Remuevo con la cuchara el azúcar reposado en el fondo de la taza. Me gusta el café en taza. No en cualquier taza, sólo en las que hace tiempo ella consiguió juntando no sé cuantas tapas de danone. Aún nos duran. No se rallan, relucientes están como el primer día. Y arcilla eterna quisiera yo que fuera lo que escribo. Y al igual que aquel jeque árabe que ordenó esculpir su nombre de más de dos millas de largo sobre la arena del desierto para ser visto desde la luna, quisiera yo escribir su nombre en esta libreta para que las alimañas del tiempo, la culebra de los días no devoren las letras de su cuerpo, y sean leídas más allá del ocaso de los días.
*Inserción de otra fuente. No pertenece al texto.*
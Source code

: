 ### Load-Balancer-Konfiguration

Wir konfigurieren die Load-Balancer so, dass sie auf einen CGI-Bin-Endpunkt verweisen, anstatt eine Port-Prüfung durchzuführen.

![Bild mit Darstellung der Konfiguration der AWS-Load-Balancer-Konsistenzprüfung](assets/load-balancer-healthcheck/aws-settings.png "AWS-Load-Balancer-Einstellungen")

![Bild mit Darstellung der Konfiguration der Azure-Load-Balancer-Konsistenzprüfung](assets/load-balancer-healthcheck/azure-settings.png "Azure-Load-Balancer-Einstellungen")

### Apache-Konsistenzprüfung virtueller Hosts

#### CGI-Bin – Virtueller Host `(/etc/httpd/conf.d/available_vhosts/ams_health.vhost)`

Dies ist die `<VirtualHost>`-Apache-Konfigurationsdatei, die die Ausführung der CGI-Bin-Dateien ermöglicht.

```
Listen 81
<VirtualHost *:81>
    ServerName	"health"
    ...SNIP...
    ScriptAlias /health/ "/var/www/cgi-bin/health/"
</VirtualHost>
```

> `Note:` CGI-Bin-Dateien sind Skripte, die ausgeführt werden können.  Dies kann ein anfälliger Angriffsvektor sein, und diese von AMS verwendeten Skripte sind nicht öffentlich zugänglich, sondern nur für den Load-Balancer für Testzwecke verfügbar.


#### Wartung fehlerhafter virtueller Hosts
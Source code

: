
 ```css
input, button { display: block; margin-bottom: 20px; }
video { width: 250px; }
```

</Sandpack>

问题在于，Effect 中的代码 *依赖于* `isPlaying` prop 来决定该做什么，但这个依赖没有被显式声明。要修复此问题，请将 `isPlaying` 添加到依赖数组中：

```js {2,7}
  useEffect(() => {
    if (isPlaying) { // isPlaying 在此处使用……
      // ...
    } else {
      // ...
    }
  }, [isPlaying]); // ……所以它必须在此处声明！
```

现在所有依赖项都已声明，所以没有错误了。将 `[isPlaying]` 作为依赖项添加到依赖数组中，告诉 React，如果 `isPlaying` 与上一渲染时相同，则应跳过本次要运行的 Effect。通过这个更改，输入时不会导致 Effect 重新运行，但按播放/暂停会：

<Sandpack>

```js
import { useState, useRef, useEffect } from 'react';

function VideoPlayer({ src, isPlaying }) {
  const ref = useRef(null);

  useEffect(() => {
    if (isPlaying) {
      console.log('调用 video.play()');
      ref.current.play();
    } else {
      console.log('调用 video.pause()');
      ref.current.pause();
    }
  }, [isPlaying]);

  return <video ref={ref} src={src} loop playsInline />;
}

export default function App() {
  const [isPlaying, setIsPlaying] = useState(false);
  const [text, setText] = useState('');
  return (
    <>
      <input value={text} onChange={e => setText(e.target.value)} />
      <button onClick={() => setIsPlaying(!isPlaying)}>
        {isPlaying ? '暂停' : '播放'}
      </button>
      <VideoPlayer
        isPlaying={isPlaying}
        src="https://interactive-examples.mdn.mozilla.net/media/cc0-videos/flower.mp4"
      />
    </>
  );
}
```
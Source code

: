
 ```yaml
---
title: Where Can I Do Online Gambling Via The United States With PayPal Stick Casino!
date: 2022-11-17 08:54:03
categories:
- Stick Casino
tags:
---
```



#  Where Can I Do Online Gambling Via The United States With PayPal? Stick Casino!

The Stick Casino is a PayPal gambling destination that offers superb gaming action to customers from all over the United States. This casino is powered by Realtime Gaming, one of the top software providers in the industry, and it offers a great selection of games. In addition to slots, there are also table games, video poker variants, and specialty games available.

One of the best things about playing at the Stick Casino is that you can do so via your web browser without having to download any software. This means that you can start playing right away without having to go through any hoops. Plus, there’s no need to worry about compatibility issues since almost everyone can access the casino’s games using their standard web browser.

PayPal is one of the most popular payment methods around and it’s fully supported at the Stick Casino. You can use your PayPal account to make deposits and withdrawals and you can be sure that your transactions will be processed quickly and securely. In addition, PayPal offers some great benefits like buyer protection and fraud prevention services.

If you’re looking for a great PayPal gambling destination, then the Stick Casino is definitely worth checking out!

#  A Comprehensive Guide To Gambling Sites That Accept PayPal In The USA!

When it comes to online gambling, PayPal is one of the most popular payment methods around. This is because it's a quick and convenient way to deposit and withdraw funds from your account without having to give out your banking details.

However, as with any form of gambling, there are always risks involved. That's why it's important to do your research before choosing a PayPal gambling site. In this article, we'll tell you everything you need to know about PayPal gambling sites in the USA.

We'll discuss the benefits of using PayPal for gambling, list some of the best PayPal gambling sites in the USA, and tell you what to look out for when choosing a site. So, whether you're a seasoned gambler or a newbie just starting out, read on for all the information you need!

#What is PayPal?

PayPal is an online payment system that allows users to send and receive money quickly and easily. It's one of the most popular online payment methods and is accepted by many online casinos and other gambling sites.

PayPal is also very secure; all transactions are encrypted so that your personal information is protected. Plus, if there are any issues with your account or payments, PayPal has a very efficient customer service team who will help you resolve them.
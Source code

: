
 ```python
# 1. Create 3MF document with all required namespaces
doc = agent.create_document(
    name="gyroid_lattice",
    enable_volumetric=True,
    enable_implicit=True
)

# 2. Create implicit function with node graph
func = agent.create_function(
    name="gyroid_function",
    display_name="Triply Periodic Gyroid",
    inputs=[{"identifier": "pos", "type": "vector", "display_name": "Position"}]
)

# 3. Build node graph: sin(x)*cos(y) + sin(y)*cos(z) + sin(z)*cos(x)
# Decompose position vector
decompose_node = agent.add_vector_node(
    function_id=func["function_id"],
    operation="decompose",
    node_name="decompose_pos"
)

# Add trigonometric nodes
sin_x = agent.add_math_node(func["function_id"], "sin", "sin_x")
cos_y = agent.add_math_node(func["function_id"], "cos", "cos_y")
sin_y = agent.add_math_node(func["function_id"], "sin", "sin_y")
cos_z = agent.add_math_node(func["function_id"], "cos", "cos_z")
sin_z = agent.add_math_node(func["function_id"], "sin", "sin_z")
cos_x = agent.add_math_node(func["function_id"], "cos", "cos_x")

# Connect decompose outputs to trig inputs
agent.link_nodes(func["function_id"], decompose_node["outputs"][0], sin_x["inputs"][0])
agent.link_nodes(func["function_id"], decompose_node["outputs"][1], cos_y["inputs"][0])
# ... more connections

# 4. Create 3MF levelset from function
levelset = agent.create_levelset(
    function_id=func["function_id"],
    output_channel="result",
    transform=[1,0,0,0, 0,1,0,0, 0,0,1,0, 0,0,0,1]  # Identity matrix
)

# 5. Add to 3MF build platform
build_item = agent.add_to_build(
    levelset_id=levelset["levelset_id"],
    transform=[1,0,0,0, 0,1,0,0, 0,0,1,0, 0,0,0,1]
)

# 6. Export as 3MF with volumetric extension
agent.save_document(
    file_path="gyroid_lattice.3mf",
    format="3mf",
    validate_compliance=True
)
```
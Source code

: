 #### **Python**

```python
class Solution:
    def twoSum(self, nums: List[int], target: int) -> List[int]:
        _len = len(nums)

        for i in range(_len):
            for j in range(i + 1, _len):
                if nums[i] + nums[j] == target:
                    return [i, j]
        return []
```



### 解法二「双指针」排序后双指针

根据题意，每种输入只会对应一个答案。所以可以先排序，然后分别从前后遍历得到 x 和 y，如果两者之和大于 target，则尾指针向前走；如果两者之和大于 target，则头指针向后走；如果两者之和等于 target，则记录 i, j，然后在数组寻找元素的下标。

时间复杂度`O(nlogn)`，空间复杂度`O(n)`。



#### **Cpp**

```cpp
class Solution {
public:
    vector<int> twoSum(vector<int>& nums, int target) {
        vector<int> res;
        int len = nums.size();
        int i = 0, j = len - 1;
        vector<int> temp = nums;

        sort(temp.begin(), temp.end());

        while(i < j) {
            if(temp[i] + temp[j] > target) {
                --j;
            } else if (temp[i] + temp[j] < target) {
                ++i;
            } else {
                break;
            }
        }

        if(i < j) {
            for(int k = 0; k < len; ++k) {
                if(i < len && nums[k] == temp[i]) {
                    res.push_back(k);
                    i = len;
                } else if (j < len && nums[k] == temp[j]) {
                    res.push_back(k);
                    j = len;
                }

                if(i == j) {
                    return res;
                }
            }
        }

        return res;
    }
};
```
Al sonido acristalado de la cucharilla contra las paredes de la taza relaja sus agostados labios, ofreciendo al vacío una sonrisa infantil, como la de esos niños que se alegran nada más ver a su mamá entrar por la puerta, cuando están llenos de miedo, solos en su habitación, frente a los terribles sueños de la noche. El jubiloso sonsonete de la cucharilla le da seguridad y afecto, la protege de los feroces perros que la acosan. Ahora sus labios no cesan de moverse, y de nuevo mis oídos quieren atrapar sus palabras que como escurridizos peces se me escapan.  Aún así, yo interpreto su rezar, incluso me atrevo a poner en su boca esta plegaria:
Ay, Señor, yo no me quiero morir, ni tampoco alcanzar el cielo de los humanos, ni el de los pájaros, ni el de los curas, ni siquiera el de los mahometanos, la mejor gloria del mercado con su bufé libre incluido, que yo me quiero quedar en este cielo de la tierra con mis hijos y mis nietos. ¡Ay Señor, te lo suplico, que no me mate el morir!
En la tele, mientras conectan con la iglesia de donde van a retransmitir la Santa Misa, una orquesta acompaña la voz descuartizada de una gitana que canta una seguriya que habla de palabras a traición, falaces y necias, de manojos de hierbas malas, conjuro de malas lenguas. Con rabia bruta, la cantora, vestida con una túnica de volantes rojos, recita versos de dolor. Pide a las aguas del río solución a su desgracia. Vive engañada entre frases hechas de promesa incumplidas. Los violines de la orquesta, tañen, gruñen, lloran y ladran oraciones y quejidos. Y las trompetas del fondo, y los tambores y el bombo, marcan el paso de la gitana que corre desesperada a la cueva de una bruja para que rompa el hechizo de sus palabras robadas por la mentira de un gitano lenguaraz y tarambana. El coro al unísono con la orquesta, y la gitana de rodillas en el centro del escenario. Todos acompañan a la mujer que canta su lamento con verso de dolor quebrado:
Que me devuelvan el verbo, las flores de 
mi amor robado.

1 comentario:

  1. Como soy un inepto en materia informática, no di con la tecla para que se publicara un comentario anterior. Y ya no recuerdo bien lo que quise manifestar, Juan. Pero cada vez que lanzo los ojos a tus escritos me sorprende tu buena prosa. Te imagino con el bloc y la pluma sentado en un recio tronco de albaricoquero observando si asoman a flor de tierra los primeros brotes de las patatas recién sembradas y volcando en el papel las ideas que duermen inquietas en tu cerebro. Un abrazo, literato.